++++ TASK DATA ++++

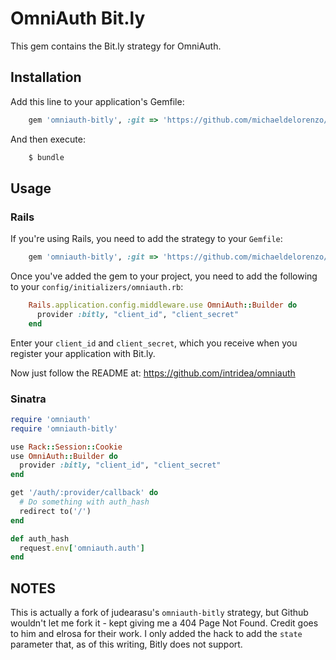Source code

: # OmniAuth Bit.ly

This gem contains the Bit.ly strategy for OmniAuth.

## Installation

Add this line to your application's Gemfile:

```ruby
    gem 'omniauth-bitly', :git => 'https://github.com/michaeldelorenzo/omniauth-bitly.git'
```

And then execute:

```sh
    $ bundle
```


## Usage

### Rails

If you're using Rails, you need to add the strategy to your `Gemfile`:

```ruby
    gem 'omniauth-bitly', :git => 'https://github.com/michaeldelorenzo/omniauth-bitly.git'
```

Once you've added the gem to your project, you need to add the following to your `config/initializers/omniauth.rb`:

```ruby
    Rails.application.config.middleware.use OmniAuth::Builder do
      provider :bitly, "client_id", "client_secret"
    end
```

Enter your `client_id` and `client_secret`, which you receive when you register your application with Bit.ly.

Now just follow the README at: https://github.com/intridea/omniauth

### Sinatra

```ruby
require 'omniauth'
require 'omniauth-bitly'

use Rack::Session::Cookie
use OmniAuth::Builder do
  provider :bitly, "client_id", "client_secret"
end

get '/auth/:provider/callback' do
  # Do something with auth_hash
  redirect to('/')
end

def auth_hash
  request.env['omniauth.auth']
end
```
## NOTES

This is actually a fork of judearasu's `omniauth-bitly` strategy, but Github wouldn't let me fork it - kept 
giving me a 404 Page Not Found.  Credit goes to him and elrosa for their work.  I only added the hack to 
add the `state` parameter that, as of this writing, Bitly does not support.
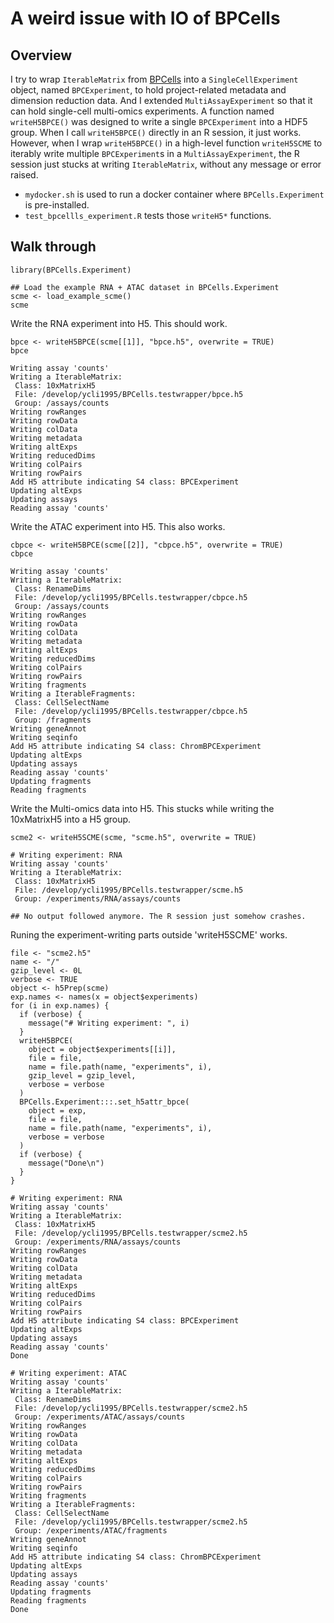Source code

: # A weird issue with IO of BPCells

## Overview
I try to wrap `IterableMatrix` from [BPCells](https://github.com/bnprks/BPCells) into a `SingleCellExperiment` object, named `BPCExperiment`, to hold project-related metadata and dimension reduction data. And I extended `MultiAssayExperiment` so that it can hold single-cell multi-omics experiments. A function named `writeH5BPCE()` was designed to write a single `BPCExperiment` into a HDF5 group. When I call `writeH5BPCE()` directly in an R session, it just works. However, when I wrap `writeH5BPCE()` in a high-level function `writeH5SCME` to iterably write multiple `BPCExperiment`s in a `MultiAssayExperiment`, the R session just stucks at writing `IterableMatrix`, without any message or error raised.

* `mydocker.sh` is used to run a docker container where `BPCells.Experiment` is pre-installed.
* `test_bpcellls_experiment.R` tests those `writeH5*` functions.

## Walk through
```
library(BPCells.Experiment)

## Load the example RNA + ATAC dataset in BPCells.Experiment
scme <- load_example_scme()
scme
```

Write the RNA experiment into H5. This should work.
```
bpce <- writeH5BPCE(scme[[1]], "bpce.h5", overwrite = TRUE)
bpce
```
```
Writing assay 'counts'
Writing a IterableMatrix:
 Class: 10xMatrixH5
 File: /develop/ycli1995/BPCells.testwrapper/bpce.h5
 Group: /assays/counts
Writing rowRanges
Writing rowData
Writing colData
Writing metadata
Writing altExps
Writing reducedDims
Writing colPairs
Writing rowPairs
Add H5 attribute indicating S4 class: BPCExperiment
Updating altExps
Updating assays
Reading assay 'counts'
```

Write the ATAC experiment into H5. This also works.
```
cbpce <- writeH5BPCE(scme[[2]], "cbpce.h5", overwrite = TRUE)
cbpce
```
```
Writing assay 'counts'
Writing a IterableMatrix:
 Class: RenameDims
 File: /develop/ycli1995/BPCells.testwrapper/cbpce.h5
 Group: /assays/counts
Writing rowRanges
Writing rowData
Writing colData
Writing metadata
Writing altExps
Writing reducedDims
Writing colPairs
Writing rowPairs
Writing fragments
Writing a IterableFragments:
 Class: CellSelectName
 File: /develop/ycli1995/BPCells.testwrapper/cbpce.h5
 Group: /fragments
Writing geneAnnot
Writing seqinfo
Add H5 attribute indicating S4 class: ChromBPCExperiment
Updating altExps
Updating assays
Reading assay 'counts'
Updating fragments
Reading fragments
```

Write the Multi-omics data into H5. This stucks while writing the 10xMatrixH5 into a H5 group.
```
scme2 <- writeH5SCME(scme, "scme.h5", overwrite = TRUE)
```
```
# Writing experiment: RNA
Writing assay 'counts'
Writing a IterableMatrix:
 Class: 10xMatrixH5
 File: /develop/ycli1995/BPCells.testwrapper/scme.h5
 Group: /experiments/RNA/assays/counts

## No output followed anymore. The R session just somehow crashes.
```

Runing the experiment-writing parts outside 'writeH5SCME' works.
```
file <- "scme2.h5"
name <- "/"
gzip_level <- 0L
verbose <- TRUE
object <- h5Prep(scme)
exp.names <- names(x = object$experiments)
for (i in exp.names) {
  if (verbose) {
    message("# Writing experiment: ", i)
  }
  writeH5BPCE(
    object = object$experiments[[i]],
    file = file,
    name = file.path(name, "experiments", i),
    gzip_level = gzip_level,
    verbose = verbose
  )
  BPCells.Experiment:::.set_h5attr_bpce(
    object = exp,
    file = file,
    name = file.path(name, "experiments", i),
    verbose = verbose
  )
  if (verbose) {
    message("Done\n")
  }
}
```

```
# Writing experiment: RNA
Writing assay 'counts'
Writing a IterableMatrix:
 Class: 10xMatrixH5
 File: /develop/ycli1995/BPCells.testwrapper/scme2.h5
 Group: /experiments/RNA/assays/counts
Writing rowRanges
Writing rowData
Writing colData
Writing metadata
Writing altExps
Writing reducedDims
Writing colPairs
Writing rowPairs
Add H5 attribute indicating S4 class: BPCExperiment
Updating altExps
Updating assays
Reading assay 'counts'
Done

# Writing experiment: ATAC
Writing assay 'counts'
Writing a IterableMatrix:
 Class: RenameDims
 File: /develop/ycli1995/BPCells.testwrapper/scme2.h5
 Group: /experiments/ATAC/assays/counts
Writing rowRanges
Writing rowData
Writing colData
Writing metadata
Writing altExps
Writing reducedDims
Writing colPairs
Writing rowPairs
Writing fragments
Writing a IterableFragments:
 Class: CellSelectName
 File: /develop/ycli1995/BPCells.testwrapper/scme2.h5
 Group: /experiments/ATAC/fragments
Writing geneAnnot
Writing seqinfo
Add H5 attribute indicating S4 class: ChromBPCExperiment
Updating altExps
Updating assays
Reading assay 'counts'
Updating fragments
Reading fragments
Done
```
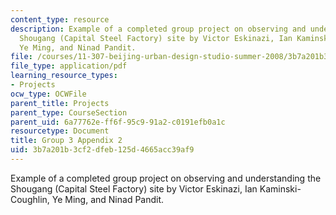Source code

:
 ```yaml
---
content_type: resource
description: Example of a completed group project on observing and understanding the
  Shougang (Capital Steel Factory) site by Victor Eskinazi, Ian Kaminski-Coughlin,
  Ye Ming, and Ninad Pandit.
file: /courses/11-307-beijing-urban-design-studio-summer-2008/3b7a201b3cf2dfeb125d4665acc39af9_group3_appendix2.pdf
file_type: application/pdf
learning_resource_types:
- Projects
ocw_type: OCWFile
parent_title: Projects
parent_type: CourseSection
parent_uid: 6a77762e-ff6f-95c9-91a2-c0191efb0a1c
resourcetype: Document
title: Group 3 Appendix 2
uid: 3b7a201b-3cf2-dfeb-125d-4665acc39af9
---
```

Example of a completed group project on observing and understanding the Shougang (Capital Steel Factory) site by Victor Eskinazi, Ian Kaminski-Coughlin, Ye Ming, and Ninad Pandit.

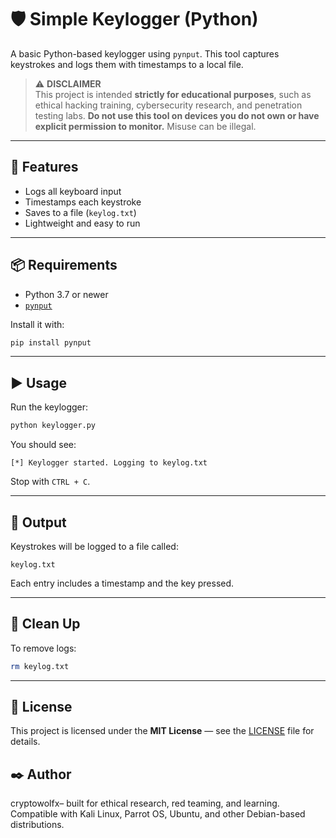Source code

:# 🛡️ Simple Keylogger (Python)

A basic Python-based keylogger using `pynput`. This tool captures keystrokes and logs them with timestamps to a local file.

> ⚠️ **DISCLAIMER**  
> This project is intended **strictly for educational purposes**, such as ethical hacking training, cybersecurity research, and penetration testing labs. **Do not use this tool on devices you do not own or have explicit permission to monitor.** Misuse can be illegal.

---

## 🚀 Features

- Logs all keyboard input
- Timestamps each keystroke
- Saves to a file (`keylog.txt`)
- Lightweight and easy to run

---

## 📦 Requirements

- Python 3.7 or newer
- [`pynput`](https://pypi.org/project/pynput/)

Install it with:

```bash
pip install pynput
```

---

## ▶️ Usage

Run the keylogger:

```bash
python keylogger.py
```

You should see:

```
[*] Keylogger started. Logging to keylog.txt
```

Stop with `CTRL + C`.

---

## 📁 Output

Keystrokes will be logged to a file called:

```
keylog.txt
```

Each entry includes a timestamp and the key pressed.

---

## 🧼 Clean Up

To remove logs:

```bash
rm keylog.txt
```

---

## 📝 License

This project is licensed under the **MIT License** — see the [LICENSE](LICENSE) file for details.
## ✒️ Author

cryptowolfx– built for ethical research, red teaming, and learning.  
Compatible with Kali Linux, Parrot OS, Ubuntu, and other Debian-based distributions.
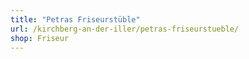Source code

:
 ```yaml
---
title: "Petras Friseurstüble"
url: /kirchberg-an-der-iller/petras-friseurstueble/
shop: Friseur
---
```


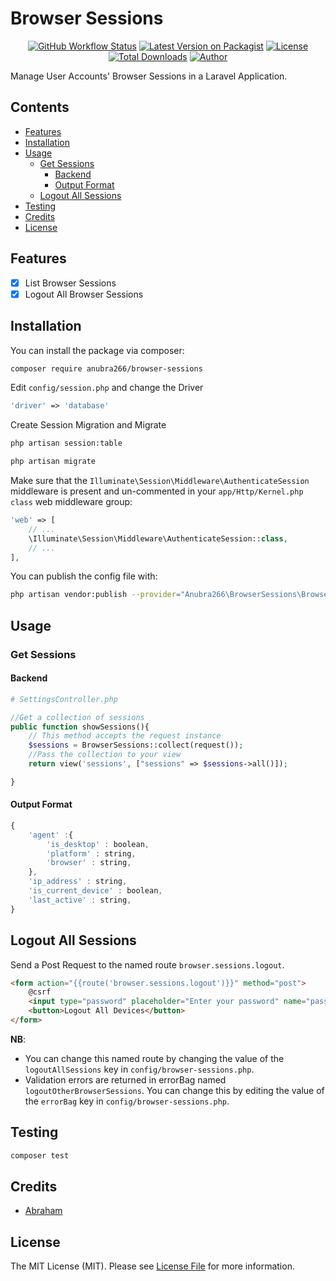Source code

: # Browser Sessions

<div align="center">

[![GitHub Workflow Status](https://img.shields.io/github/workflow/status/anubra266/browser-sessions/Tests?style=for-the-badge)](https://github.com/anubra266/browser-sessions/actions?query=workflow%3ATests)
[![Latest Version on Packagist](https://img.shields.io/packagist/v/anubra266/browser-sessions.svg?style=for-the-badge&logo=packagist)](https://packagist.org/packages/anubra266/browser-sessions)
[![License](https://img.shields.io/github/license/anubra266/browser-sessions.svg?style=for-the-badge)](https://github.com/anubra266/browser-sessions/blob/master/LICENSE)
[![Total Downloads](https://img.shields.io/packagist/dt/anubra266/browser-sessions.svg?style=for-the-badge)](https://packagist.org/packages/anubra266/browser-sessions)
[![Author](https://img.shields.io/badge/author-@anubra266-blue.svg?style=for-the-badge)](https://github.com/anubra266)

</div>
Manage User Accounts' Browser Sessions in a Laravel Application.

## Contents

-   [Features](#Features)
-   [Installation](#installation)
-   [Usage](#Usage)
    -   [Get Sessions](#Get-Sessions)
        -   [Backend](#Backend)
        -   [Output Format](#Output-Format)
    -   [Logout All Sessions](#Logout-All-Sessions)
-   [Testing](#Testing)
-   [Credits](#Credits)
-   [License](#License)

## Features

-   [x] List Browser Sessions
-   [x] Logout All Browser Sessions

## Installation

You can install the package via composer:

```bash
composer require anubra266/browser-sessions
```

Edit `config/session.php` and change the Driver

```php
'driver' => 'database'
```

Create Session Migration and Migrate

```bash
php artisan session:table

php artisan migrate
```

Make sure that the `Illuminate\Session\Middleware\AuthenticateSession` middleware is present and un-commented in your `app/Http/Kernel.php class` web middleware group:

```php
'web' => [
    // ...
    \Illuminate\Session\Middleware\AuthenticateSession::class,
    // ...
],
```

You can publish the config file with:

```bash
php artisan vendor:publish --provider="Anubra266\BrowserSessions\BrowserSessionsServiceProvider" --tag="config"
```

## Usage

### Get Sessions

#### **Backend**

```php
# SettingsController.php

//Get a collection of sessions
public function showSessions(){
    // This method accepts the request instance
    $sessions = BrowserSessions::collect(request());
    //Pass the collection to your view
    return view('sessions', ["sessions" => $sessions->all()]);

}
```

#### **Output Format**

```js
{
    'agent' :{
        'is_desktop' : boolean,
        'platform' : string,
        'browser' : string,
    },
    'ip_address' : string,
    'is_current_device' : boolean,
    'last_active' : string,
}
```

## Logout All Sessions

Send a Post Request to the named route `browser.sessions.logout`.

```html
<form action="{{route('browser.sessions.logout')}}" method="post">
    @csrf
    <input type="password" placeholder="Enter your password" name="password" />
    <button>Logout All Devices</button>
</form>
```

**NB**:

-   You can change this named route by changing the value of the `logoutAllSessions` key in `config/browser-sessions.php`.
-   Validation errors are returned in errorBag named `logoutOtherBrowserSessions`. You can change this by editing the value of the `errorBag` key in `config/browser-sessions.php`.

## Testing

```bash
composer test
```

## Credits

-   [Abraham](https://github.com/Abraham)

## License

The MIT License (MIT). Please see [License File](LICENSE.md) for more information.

++++

TASK STATEMENT:
Within the entries above, how many lines contain the word "when"? State the number only.

REPLY:
2